◖ part 3 ◗  

79 21 6
                                    

★»»——>𝕳𝖆𝖕𝖕𝖞 𝕽𝖊𝖆𝖉𝖎𝖓𝖌<——««★

Berjalan tanpa menghiraukan Luvia di belakangnya dan masih menenangkan pikirannya, Luky tidak memperhatikan sekitar saat berjalan, sehingga tanpa ia sadari, sebuah motor dengan kecepatan tinggi melesat ke arahnya.

BRAKKK ....

"AYAH!"

Gadis kecil itu berlari mendekati ayahnya yang terkapar tak berdaya di jalanan. Sementara itu, orang yang mengendarai motor langsung melesat pergi begitu saja meninggalkan anak beserta ayahnya yang tengah kesakitan karena ulahnya.

Luvia tidak memperdulikan penabrak itu, yang ia pedulikan saat ini adalah keadaan ayahnya. Dengan susah payah, ia mengangkat kepala Luky yang bercucuran darah ke atas pahanya, lalu mengusap-usap kepala itu dengan lembut.

"Ayah, Pia cari bantuan dulu, ya," ucapnya setengah khawatir, diseratai air mata yang mengalir deras saat melihat darah di kepala ayahnya tak kunjung berhenti menetes. Namun, belum sempat gadis itu meletakkan kepala Luky di jalan, laki-laki itu menahan tangan Luvia, tidak membiarkan putrinya itu pergi.

"A-Ayah nggak papa, Nak."

"Tapi, kepala Ayah berdarah," jawabnya membuat laki-laki itu tersenyum tipis. Ia membawa tangan mungil Luvia ke dalam dekapannya.

"L-Luvia sayang sama Ayah?" tanyanya membuat gadis itu mengangguk. Air mata yang sedari tadi menetes melalui pipinya yang tembam membuat Luky menyeka menggunakan ibu jarinya yang besar.

"Kalau gitu, mau, nggak janji sama Ayah?"

"Pia mau janji sama Ayah, kalau Ayah udah diobatin, ya. Kita obatin kepala Ayah dulu," tolaknya halus, lalu membuka koper yang berada tak jauh dari tubuh ayahnya dan membuka mencari kain panjang yang dapat ia gunakan untuk melilit kepala ayahnya.

"Udah, kan?
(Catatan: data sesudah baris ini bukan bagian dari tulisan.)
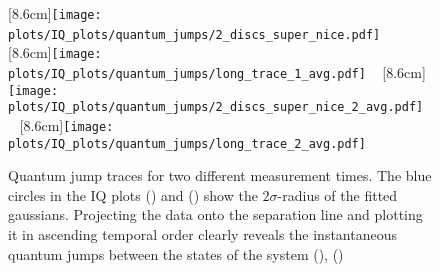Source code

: \FloatBarrier

\begin{figure}
\centering
{}
[8.6cm]{\texttt{[image: plots/IQ\_plots/quantum\_jumps/2\_discs\_super\_nice.pdf]}}
~
[8.6cm]{\texttt{[image: plots/IQ\_plots/quantum\_jumps/long\_trace\_1\_avg.pdf]}}
~
[8.6cm]{\texttt{[image: plots/IQ\_plots/quantum\_jumps/2\_discs\_super\_nice\_2\_avg.pdf]}}
~
[8.6cm]{\texttt{[image: plots/IQ\_plots/quantum\_jumps/long\_trace\_2\_avg.pdf]}}
\caption{
Quantum jump traces for two different measurement times. The blue circles in the IQ plots () and () show the $2\sigma$-radius of the fitted gaussians. Projecting the data onto the separation line and plotting it in ascending temporal order clearly reveals the instantaneous quantum jumps between the states of the system (), ()
}
\label{fig:quamtum_jumps:main}
\end{figure}


\FloatBarrier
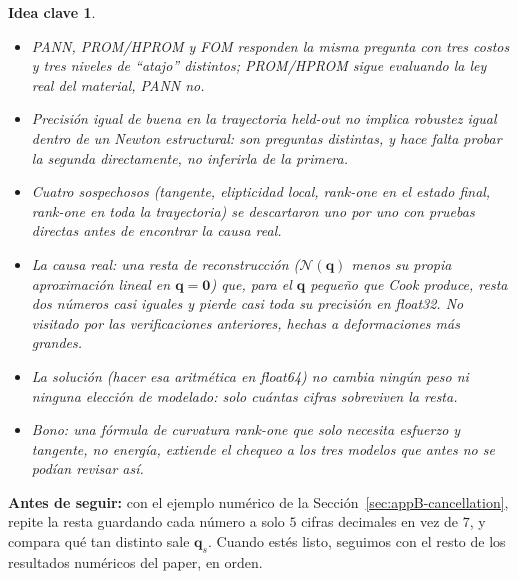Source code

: \documentclass[11pt,a4paper]{article}
\newtheorem{takeaway}{Idea clave}
\begin{document}
\begin{takeaway}
\begin{itemize}
\item PANN, PROM/HPROM y FOM responden la misma pregunta con tres
costos y tres niveles de ``atajo'' distintos; PROM/HPROM sigue
evaluando la ley real del material, PANN no.
\item Precisi\'on igual de buena en la trayectoria held-out no implica
robustez igual dentro de un Newton estructural: son preguntas distintas,
y hace falta probar la segunda directamente, no inferirla de la primera.
\item Cuatro sospechosos (tangente, elipticidad local, rank-one en el
estado final, rank-one en toda la trayectoria) se descartaron uno por
uno con pruebas directas antes de encontrar la causa real.
\item La causa real: una resta de reconstrucci\'on ($\mathcal N(\bm q)$
menos su propia aproximaci\'on lineal en $\bm q=\bm0$) que, para el
$\bm q$ peque\~no que Cook produce, resta dos n\'umeros casi iguales y
pierde casi toda su precisi\'on en float32. No visitado por las
verificaciones anteriores, hechas a deformaciones m\'as grandes.
\item La soluci\'on (hacer esa aritm\'etica en float64) no cambia
ning\'un peso ni ninguna elecci\'on de modelado: solo cu\'antas cifras
sobreviven la resta.
\item Bono: una f\'ormula de curvatura rank-one que solo necesita
esfuerzo y tangente, no energ\'ia, extiende el chequeo a los tres
modelos que antes no se pod\'ian revisar as\'i.
\end{itemize}
\end{takeaway}

\bigskip
\noindent\textbf{Antes de seguir:} con el ejemplo num\'erico de la
Secci\'on~\ref{sec:appB-cancellation}, repite la resta guardando cada
n\'umero a solo $5$ cifras decimales en vez de $7$, y compara qu\'e tan
distinto sale $\bm q_s$. Cuando est\'es listo, seguimos con el resto de
los resultados num\'ericos del paper, en orden.
\end{document}
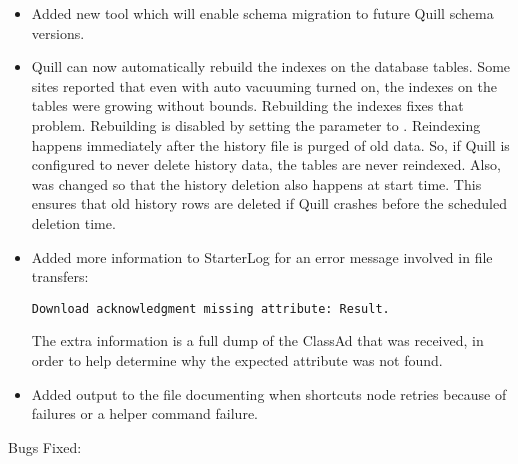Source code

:\begin{itemize}

\item Added new tool  which will
enable schema migration to future Quill schema versions.

\item Quill can now automatically rebuild the indexes on the
 database tables.  Some sites reported that even
with auto vacuuming turned on, the indexes on the tables were 
growing without bounds.  Rebuilding the indexes fixes that problem.
Rebuilding is disabled by setting the parameter 
to .  Reindexing happens immediately after the history file
is purged of old data. So, if Quill is configured to never delete
history data, the tables are never reindexed.  Also, 
was changed so that the history deletion also happens at start time.
This ensures that old history rows are deleted if Quill crashes
before the scheduled deletion time.

\item Added more information to StarterLog for an error message
involved in file transfers: 
\begin{verbatim}
Download acknowledgment missing attribute: Result.
\end{verbatim}
The extra information is a full dump of the
ClassAd that was received, in order to help determine why the expected
attribute was not found.

\item Added output to the  file documenting when
 shortcuts node retries because of 
failures or a helper command failure.

\end{itemize}

\noindent Bugs Fixed:

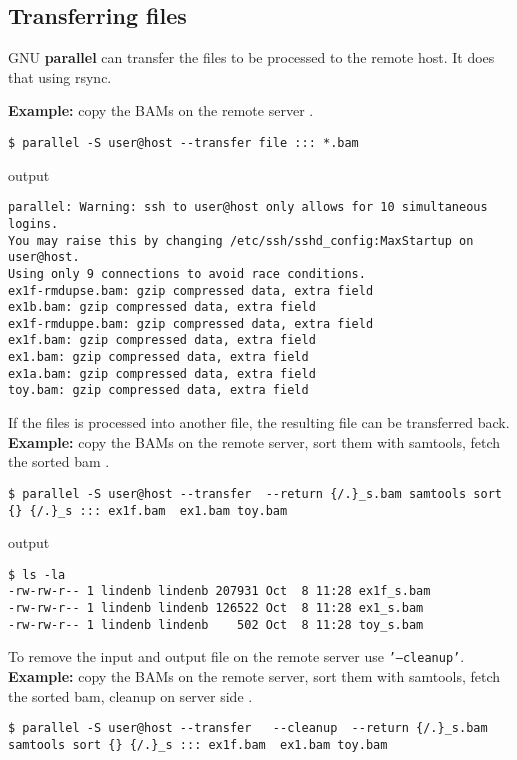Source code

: \documentclass{article}
\newcommand{\example}[1]{
\textbf{Example: } {\color[rgb]{0,0,1} #1 } .
}
\newcommand{\cmdoption}[1]{\texttt{'#1'}}
\def\prl{\textbf{parallel}}
\begin{document}

\subsection{Transferring files}
GNU \prl{} can transfer the files to be processed to the remote host. It does that using rsync.
\example{copy the BAMs on the remote server}
\begin{lstlisting}
$ parallel -S user@host --transfer file ::: *.bam
\end{lstlisting}
output
\begin{lstlisting}
parallel: Warning: ssh to user@host only allows for 10 simultaneous logins.
You may raise this by changing /etc/ssh/sshd_config:MaxStartup on user@host.
Using only 9 connections to avoid race conditions.
ex1f-rmdupse.bam: gzip compressed data, extra field
ex1b.bam: gzip compressed data, extra field
ex1f-rmduppe.bam: gzip compressed data, extra field
ex1f.bam: gzip compressed data, extra field
ex1.bam: gzip compressed data, extra field
ex1a.bam: gzip compressed data, extra field
toy.bam: gzip compressed data, extra field
\end{lstlisting}

If the files is processed into another file, the resulting file can be transferred back.\\
\example{copy the BAMs on the remote server, sort them with samtools, fetch the sorted bam}
\begin{lstlisting}
$ parallel -S user@host --transfer  --return {/.}_s.bam samtools sort {} {/.}_s ::: ex1f.bam  ex1.bam toy.bam
\end{lstlisting}
output
\begin{lstlisting}
$ ls -la
-rw-rw-r-- 1 lindenb lindenb 207931 Oct  8 11:28 ex1f_s.bam
-rw-rw-r-- 1 lindenb lindenb 126522 Oct  8 11:28 ex1_s.bam
-rw-rw-r-- 1 lindenb lindenb    502 Oct  8 11:28 toy_s.bam
\end{lstlisting}
To remove the input and output file on the remote server use \cmdoption{--cleanup}.\\
\example{copy the BAMs on the remote server, sort them with samtools, fetch the sorted bam, cleanup on server side}
\begin{lstlisting}
$ parallel -S user@host --transfer   --cleanup  --return {/.}_s.bam samtools sort {} {/.}_s ::: ex1f.bam  ex1.bam toy.bam
\end{lstlisting}
\end{document}
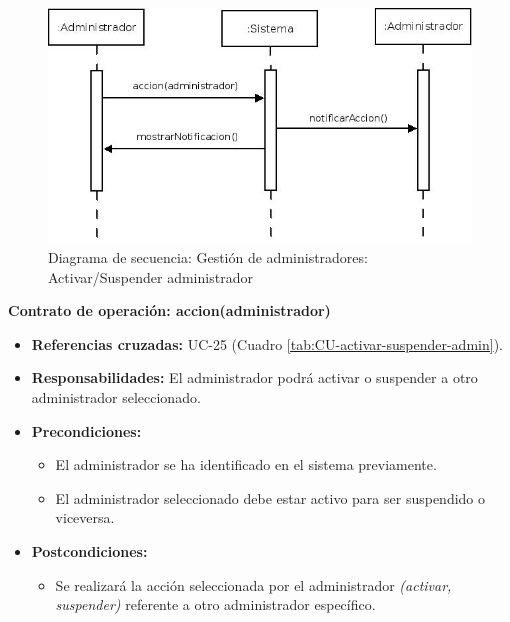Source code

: \begin{figure}[H]
\centering
  \includegraphics[scale=.50]{img/secuencias/gestion-administradores-activar-suspender.jpeg}
  \caption{Diagrama de secuencia: Gestión de administradores: Activar/Suspender administrador}
  \label{fig:secuencia-gestion-administradores-activar-suspender}
\end{figure}

\textbf{Contrato de operación: accion(administrador)}
\begin{itemize}
\item \textbf{Referencias cruzadas:} UC-25 (Cuadro \ref{tab:CU-activar-suspender-admin}).
\item \textbf{Responsabilidades:} El administrador podrá activar o suspender a otro administrador seleccionado.
\item \textbf{Precondiciones:} 
 \begin{itemize}
\item El administrador se ha identificado en el sistema previamente.
\item El administrador seleccionado debe estar activo para ser suspendido o viceversa.
\end {itemize}
\item \textbf{Postcondiciones:} 
 \begin{itemize}
\item Se realizará la acción seleccionada por el administrador \textit{(activar, suspender)} referente a otro administrador específico.
\end {itemize}
\end {itemize}

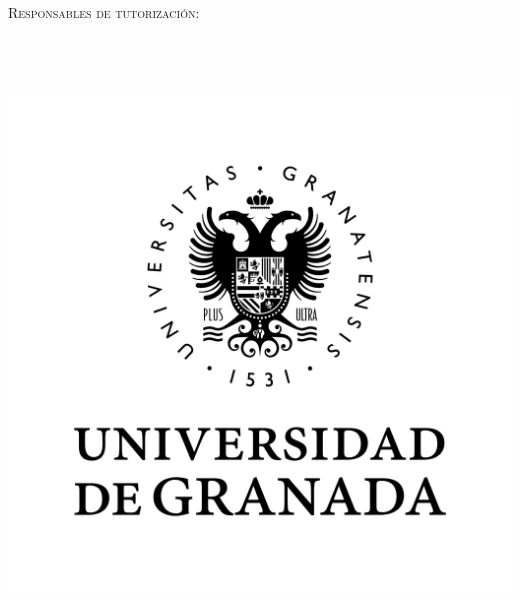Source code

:\begin{titlepage}
    \begin{addmargin}[-1cm]{-1cm}
    \begin{center}
        \large

        \hfill

        \vfill


        {\centering\bfseries\LARGE \myTitle \par}

        \myName\\\bigskip

        \small
		
		{\scshape Responsables de tutorización: \par}
         
        \myProf \\[5pt]
        \myOtherProf \\ \bigskip


        \includegraphics[scale = 0.5, angle = 0]{imgs/ugr.png} \\ \medskip


\end{center}
\end{addmargin}
\end{titlepage}

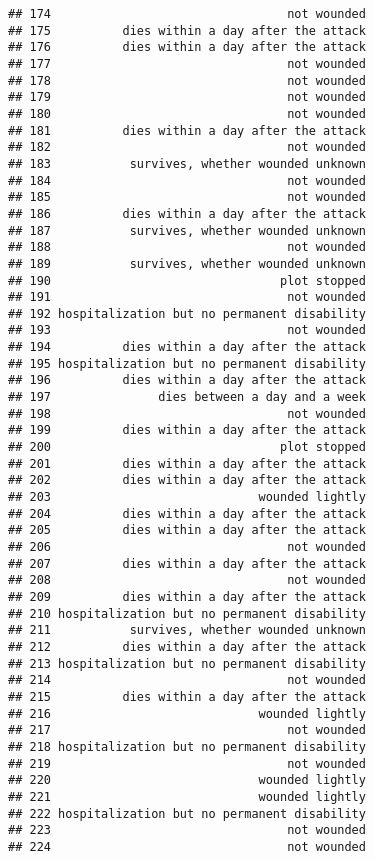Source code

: \documentclass[
]{article}
\begin{document}
\begin{verbatim}
## 174                                 not wounded
## 175          dies within a day after the attack
## 176          dies within a day after the attack
## 177                                 not wounded
## 178                                 not wounded
## 179                                 not wounded
## 180                                 not wounded
## 181          dies within a day after the attack
## 182                                 not wounded
## 183           survives, whether wounded unknown
## 184                                 not wounded
## 185                                 not wounded
## 186          dies within a day after the attack
## 187           survives, whether wounded unknown
## 188                                 not wounded
## 189           survives, whether wounded unknown
## 190                                plot stopped
## 191                                 not wounded
## 192 hospitalization but no permanent disability
## 193                                 not wounded
## 194          dies within a day after the attack
## 195 hospitalization but no permanent disability
## 196          dies within a day after the attack
## 197               dies between a day and a week
## 198                                 not wounded
## 199          dies within a day after the attack
## 200                                plot stopped
## 201          dies within a day after the attack
## 202          dies within a day after the attack
## 203                             wounded lightly
## 204          dies within a day after the attack
## 205          dies within a day after the attack
## 206                                 not wounded
## 207          dies within a day after the attack
## 208                                 not wounded
## 209          dies within a day after the attack
## 210 hospitalization but no permanent disability
## 211           survives, whether wounded unknown
## 212          dies within a day after the attack
## 213 hospitalization but no permanent disability
## 214                                 not wounded
## 215          dies within a day after the attack
## 216                             wounded lightly
## 217                                 not wounded
## 218 hospitalization but no permanent disability
## 219                                 not wounded
## 220                             wounded lightly
## 221                             wounded lightly
## 222 hospitalization but no permanent disability
## 223                                 not wounded
## 224                                 not wounded

\end{verbatim}
\end{document}
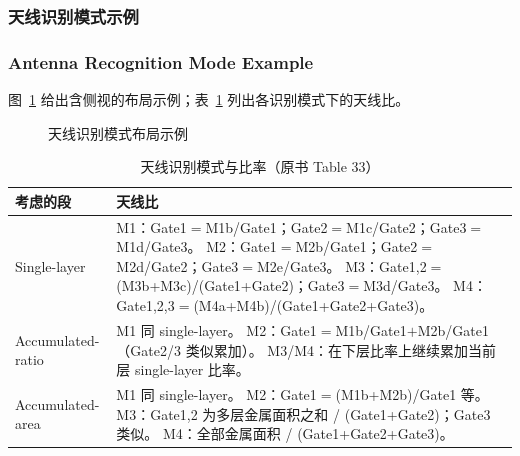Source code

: \subsubsection{天线识别模式示例}
\subsubsection*{Antenna Recognition Mode Example}

图~\ref{fig:antenna-recog-layout} 给出含侧视的布局示例；表~\ref{tab:antenna-recog-ratios} 列出各识别模式下的天线比。

\begin{figure}[htbp]
\centering
{}
\caption{天线识别模式布局示例}
\label{fig:antenna-recog-layout}
\end{figure}

\begin{table}[htbp]
\centering
\caption{天线识别模式与比率（原书 Table 33）}
\label{tab:antenna-recog-ratios}
\small
\begin{tabularx}{\textwidth}{@{}l >{\raggedright\arraybackslash}X@{}}
\toprule
考虑的段 & 天线比 \\
\midrule
Single-layer &
M1：Gate1$=$M1b/Gate1；Gate2$=$M1c/Gate2；Gate3$=$M1d/Gate3。\newline
M2：Gate1$=$M2b/Gate1；Gate2$=$M2d/Gate2；Gate3$=$M2e/Gate3。\newline
M3：Gate1,2$=$(M3b+M3c)/(Gate1+Gate2)；Gate3$=$M3d/Gate3。\newline
M4：Gate1,2,3$=$(M4a+M4b)/(Gate1+Gate2+Gate3)。 \\
\midrule
Accumulated-ratio &
M1 同 single-layer。\newline
M2：Gate1$=$M1b/Gate1$+$M2b/Gate1（Gate2/3 类似累加）。\newline
M3/M4：在下层比率上继续累加当前层 single-layer 比率。 \\
\midrule
Accumulated-area &
M1 同 single-layer。\newline
M2：Gate1$=$(M1b+M2b)/Gate1 等。\newline
M3：Gate1,2 为多层金属面积之和 / (Gate1+Gate2)；Gate3 类似。\newline
M4：全部金属面积 / (Gate1+Gate2+Gate3)。 \\
\bottomrule
\end{tabularx}
\end{table}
S-sekarang, Ayah minta kamu buat janji sama Ayah." Luvia mengusap air matanya yang menetes di pipi sang ayah. Ia mengangguk sebagai respon bahwa ia setuju untuk berjanji.

"Tolong, janji sama Ayah, jagain Monik buat Ayah, ya. Buat dia nantinya selalu kenal dan sayang sama Ayah."

Luvia menggeleng, lalu berkata, "Ayah sendiri yang harus jaga Monik. Ayah, kan udah janji mau jemput Pia sama Monik."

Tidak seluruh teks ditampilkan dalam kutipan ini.